#### THE PROBLEM
Below is a listing; restate from it, character for character, the lines beginning at the line holding "update && brew" and ending at the line holding "#### python 3.10执行报错", both included.

#### PROVIDED ENTRIES
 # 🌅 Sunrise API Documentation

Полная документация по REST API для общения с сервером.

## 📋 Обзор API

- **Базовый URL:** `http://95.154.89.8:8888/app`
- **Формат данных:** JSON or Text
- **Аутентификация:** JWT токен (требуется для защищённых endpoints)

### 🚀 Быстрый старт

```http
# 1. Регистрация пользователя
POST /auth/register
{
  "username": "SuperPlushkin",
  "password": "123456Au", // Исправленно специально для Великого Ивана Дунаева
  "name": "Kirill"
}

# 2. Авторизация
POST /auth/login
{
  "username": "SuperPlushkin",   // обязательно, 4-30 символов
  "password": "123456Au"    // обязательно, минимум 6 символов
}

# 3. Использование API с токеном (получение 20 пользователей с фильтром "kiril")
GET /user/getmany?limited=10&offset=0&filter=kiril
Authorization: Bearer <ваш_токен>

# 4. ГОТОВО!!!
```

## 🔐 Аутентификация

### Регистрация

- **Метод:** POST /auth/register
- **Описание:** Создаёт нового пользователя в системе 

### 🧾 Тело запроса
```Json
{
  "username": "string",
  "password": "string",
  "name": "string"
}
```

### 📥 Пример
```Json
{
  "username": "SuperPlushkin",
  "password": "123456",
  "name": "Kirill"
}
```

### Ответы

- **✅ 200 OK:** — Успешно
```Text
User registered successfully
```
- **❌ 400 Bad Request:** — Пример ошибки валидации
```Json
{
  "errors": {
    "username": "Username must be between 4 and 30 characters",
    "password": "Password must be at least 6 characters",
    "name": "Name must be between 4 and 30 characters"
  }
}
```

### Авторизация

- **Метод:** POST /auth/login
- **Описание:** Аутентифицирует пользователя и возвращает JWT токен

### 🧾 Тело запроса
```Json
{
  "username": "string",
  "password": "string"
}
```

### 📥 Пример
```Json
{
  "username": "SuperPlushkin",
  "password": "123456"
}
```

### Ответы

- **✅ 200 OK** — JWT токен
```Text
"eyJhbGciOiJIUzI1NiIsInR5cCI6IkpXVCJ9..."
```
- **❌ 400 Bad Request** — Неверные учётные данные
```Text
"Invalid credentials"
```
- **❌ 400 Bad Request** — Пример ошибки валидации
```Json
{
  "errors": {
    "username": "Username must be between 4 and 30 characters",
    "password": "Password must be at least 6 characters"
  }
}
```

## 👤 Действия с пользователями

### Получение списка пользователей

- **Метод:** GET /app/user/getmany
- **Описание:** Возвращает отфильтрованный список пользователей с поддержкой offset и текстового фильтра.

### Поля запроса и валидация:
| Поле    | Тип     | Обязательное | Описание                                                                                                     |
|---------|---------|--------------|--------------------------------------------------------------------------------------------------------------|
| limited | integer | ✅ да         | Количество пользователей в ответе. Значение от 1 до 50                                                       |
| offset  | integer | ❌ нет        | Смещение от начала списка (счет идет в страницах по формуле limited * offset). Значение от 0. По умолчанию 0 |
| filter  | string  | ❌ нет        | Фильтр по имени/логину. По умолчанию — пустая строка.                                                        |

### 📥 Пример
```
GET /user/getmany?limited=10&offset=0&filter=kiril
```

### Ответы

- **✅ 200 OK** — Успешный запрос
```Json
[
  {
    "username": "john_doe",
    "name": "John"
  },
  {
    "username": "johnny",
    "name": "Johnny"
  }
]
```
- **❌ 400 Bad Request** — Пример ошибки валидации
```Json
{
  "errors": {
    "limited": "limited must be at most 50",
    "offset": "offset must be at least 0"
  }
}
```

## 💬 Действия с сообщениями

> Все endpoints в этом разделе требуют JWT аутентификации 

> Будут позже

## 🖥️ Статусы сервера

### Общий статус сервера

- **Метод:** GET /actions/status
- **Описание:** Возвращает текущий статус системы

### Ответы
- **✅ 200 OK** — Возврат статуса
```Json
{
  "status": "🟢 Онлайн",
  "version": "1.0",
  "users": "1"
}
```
--
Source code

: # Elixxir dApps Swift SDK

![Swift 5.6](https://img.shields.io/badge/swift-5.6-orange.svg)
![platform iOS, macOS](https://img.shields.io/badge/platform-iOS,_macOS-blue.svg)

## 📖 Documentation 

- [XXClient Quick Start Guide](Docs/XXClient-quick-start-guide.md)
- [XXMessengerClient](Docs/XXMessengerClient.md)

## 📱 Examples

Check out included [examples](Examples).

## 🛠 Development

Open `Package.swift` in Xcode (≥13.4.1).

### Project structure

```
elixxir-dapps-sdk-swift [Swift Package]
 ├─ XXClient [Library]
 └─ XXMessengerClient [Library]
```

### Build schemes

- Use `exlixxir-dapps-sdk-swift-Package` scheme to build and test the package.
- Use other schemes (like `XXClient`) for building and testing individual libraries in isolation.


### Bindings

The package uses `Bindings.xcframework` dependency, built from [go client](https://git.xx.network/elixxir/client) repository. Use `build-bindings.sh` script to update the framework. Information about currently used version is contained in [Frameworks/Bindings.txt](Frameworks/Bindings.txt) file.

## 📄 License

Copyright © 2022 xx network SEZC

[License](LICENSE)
* * *
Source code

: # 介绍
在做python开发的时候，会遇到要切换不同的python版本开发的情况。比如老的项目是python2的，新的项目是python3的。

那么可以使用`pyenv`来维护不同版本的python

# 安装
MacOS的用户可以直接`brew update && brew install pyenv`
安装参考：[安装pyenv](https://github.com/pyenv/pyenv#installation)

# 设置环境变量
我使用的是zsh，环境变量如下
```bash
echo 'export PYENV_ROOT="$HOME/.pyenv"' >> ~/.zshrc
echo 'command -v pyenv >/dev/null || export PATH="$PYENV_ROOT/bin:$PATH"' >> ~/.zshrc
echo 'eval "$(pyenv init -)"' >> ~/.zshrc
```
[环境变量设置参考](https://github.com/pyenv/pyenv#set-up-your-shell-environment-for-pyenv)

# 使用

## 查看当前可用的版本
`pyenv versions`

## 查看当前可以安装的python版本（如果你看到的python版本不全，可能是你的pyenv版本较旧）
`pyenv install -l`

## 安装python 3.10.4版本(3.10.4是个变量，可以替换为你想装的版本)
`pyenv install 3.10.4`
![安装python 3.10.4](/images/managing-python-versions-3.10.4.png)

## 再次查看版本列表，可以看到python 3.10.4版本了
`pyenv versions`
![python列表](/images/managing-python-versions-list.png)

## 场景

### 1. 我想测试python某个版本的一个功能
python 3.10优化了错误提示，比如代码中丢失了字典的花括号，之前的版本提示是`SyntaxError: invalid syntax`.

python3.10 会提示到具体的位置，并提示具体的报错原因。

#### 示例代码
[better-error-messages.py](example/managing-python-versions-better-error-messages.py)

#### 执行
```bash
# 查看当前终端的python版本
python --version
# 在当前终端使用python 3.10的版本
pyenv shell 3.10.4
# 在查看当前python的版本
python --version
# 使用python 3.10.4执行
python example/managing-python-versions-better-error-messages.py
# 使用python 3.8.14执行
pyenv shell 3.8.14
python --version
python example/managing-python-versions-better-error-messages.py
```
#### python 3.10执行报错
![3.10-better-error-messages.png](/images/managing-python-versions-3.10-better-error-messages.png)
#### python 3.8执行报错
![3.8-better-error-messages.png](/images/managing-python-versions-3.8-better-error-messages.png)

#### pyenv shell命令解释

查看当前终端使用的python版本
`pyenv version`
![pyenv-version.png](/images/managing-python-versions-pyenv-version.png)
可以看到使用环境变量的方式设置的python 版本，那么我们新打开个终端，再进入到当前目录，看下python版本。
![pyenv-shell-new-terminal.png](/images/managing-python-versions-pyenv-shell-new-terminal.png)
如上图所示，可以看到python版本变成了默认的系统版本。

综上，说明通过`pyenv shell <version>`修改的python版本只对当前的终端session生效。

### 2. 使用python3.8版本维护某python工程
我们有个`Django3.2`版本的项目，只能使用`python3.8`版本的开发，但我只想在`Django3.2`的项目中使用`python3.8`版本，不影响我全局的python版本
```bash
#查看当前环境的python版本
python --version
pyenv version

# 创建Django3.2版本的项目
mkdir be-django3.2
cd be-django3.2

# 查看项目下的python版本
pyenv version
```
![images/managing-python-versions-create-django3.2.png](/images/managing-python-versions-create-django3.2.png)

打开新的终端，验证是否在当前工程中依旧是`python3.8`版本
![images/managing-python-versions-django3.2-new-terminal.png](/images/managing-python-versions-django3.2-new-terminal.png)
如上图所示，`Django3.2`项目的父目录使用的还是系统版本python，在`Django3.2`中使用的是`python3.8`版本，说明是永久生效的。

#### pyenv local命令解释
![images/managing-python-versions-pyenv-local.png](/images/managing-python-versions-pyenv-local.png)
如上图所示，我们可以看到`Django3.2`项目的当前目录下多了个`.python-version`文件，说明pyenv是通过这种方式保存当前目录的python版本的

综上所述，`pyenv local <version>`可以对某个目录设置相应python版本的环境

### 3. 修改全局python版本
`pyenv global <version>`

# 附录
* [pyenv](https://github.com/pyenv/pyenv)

#### EXERCISE RESULT
MacOS的用户可以直接`brew update && brew install pyenv`
安装参考：[安装pyenv](https://github.com/pyenv/pyenv#installation)

# 设置环境变量
我使用的是zsh，环境变量如下
```bash
echo 'export PYENV_ROOT="$HOME/.pyenv"' >> ~/.zshrc
echo 'command -v pyenv >/dev/null || export PATH="$PYENV_ROOT/bin:$PATH"' >> ~/.zshrc
echo 'eval "$(pyenv init -)"' >> ~/.zshrc
```
[环境变量设置参考](https://github.com/pyenv/pyenv#set-up-your-shell-environment-for-pyenv)

# 使用

## 查看当前可用的版本
`pyenv versions`

## 查看当前可以安装的python版本（如果你看到的python版本不全，可能是你的pyenv版本较旧）
`pyenv install -l`

## 安装python 3.10.4版本(3.10.4是个变量，可以替换为你想装的版本)
`pyenv install 3.10.4`
![安装python 3.10.4](/images/managing-python-versions-3.10.4.png)

## 再次查看版本列表，可以看到python 3.10.4版本了
`pyenv versions`
![python列表](/images/managing-python-versions-list.png)

## 场景

### 1. 我想测试python某个版本的一个功能
python 3.10优化了错误提示，比如代码中丢失了字典的花括号，之前的版本提示是`SyntaxError: invalid syntax`.

python3.10 会提示到具体的位置，并提示具体的报错原因。

#### 示例代码
[better-error-messages.py](example/managing-python-versions-better-error-messages.py)

#### 执行
```bash
# 查看当前终端的python版本
python --version
# 在当前终端使用python 3.10的版本
pyenv shell 3.10.4
# 在查看当前python的版本
python --version
# 使用python 3.10.4执行
python example/managing-python-versions-better-error-messages.py
# 使用python 3.8.14执行
pyenv shell 3.8.14
python --version
python example/managing-python-versions-better-error-messages.py
```
#### python 3.10执行报错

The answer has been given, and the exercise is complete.